The benchmark CSV/JSON is written to the requested results directory. The
runner probes concrete accelerator platforms, so mixed launches such as
JAX_PLATFORMS=cpu,cuda still record CUDA rows even when CPU is the default
backend. The current office benchmark shows tiny direct free-boundary solves
are CPU-favorable, while provider and gradient microbenchmarks have small
enough kernel payloads that CUDA launch overhead dominates. GPU production work
should therefore focus on larger batched/tangent workloads and accepted-point
replay amortization, not on claiming a speedup from these tiny validation
cases.
The matrix keeps two direct-solve rows: the non-JIT diagnostic path and the
default fast path with --jit-forces. On the 2026-05-25 office CUDA probe,
--jit-forces reduced the tiny GPU warm direct solve from roughly 2.07 s
to 0.31 s by removing the force-evaluation bucket as the dominant cost.
The follow-up free-boundary-aware fused strict update then reduced the tiny
CUDA warm solve further to about 0.25 s by cutting the update-state bucket
to about one millisecond.

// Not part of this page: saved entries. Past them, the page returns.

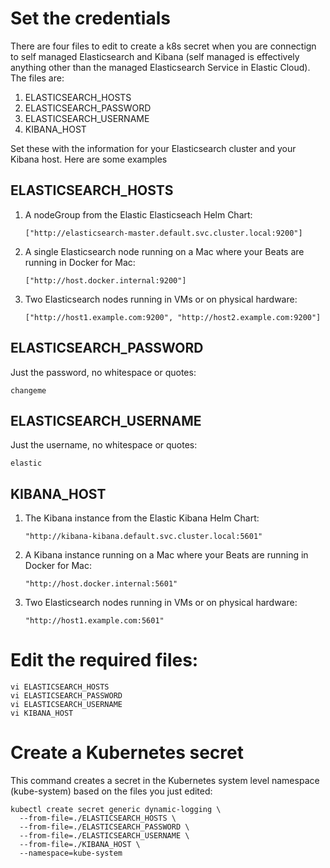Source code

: # Set the credentials
There are four files to edit to create a k8s secret when you are connectign to self managed Elasticsearch and Kibana (self managed is effectively anything other than the managed Elasticsearch Service in Elastic Cloud).  The files are:

1. ELASTICSEARCH_HOSTS
1. ELASTICSEARCH_PASSWORD
1. ELASTICSEARCH_USERNAME
1. KIBANA_HOST

Set these with the information for your Elasticsearch cluster and your Kibana host.  Here are some examples

## ELASTICSEARCH_HOSTS
1. A nodeGroup from the Elastic Elasticseach Helm Chart: 
    ```
    ["http://elasticsearch-master.default.svc.cluster.local:9200"]
    ```
1. A single Elasticsearch node running on a Mac where your Beats are running in Docker for Mac: 
    ```
    ["http://host.docker.internal:9200"]
    ```
1. Two Elasticsearch nodes running in VMs or on physical hardware:
    ```
    ["http://host1.example.com:9200", "http://host2.example.com:9200"]
    ```


## ELASTICSEARCH_PASSWORD
Just the password, no whitespace or quotes:
```
changeme
```

## ELASTICSEARCH_USERNAME
Just the username, no whitespace or quotes:
```
elastic
```

## KIBANA_HOST

1. The Kibana instance from the Elastic Kibana Helm Chart: 
    ```
    "http://kibana-kibana.default.svc.cluster.local:5601"
    ```
1. A Kibana instance running on a Mac where your Beats are running in Docker for Mac: 
    ```
    "http://host.docker.internal:5601"
    ```
1. Two Elasticsearch nodes running in VMs or on physical hardware:
    ```
    "http://host1.example.com:5601"
    ```

# Edit the required files:
```
vi ELASTICSEARCH_HOSTS
vi ELASTICSEARCH_PASSWORD
vi ELASTICSEARCH_USERNAME
vi KIBANA_HOST
```
# Create a Kubernetes secret
This command creates a secret in the Kubernetes system level namespace (kube-system) based on the files you just edited:

    kubectl create secret generic dynamic-logging \
      --from-file=./ELASTICSEARCH_HOSTS \
      --from-file=./ELASTICSEARCH_PASSWORD \
      --from-file=./ELASTICSEARCH_USERNAME \
      --from-file=./KIBANA_HOST \
      --namespace=kube-system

The remaining warm GPU overhead is dominated by
host-side iteration-control dispatch between preconditioning and accepted
updates, while final NESTOR sample/solve time is already small. A split
control-timing probe then localized that overhead to
iteration_control_badjac_s, the early bad-Jacobian state check. The default
keeps the first-two-iteration VMEC safety probe; use
VMEC_JAX_BADJAC_INITIAL_STATE_PROBE_ITERS=0 only as an explicit profiling
knob while checking VMEC2000 parity. On the tiny active direct-coil CUDA probe,
that opt-in path reduced warm time from 0.269 s to 0.184 s and reduced
the bad-Jacobian control bucket from 77 ms to below 1 ms.
The 2026-05-28 office CPU/CUDA rerun with concrete-platform GPU probing showed
the same conclusion with finer buckets. The best --jit-forces tiny
direct-solve row was 0.0525 s warm on CPU and 0.2346 s warm on CUDA.
The force kernel itself was already competitive on CUDA
(0.00855 s CUDA versus 0.00921 s CPU), and final NESTOR sample/solve
time was also comparable. The remaining CUDA overhead was setup
(0.0538 s versus 0.00931 s), residual scalar materialization
(0.0293 s versus 0.000764 s), accepted-control fsq1
(0.0142 s versus 0.000146 s), and preconditioner dispatch
(0.0126 s versus 0.00109 s). The next GPU patch should therefore cache
or stage static setup and reduce scalar/control dispatch; scalar-defer is not
yet the right default because those residual scalars still drive VMEC control
flow and output history.
At the same head, the solver also uses a host flux-profile fast path for
concrete default-APHI iota profiles. This is a safe setup-only
optimization for non-traced forward solves; differentiated/traced profile
coefficients still use the JAX path. The follow-up office matrix reported
the same performance conclusion: the tiny direct-coil --jit-forces row was
0.0521 s warm on CPU and 0.2318 s warm on CUDA, while force assembly
itself was still near parity. The remaining work is setup/control staging, not
Biot-Savart kernel math.
The host-profile setup path is controlled by
VMEC_JAX_HOST_PROFILE_SETUP. With the default auto policy, the latest
office CUDA matrix keeps host fsq1 norms enabled but leaves primary
residual products on device. The direct-coil JIT-forces row measured
0.224 s warm on CUDA with the old host-residual policy and 0.181 s
when residual products were kept on device. The matrix also tested
VMEC_JAX_TRIDI_PRECOMPUTE=1 and VMEC_JAX_TRIDI_SOLVE=1; both were
slower than the default on the tiny direct-coil GPU row. Preconditioner
dispatch/application and cold accepted-point force setup remain the next
production GPU targets.
The same benchmark pass tested existing opt-in knobs and did not promote them:
VMEC_JAX_HOST_UPDATE_ON_ACCELERATOR=1 was slower for the tiny CUDA row, and
VMEC_JAX_BADJAC_INITIAL_STATE_PROBE_ITERS=0 was not a robust speedup after
the current accepted-control fusion. Timing-light rows confirmed that timing
instrumentation is not the dominant remaining wall-time source.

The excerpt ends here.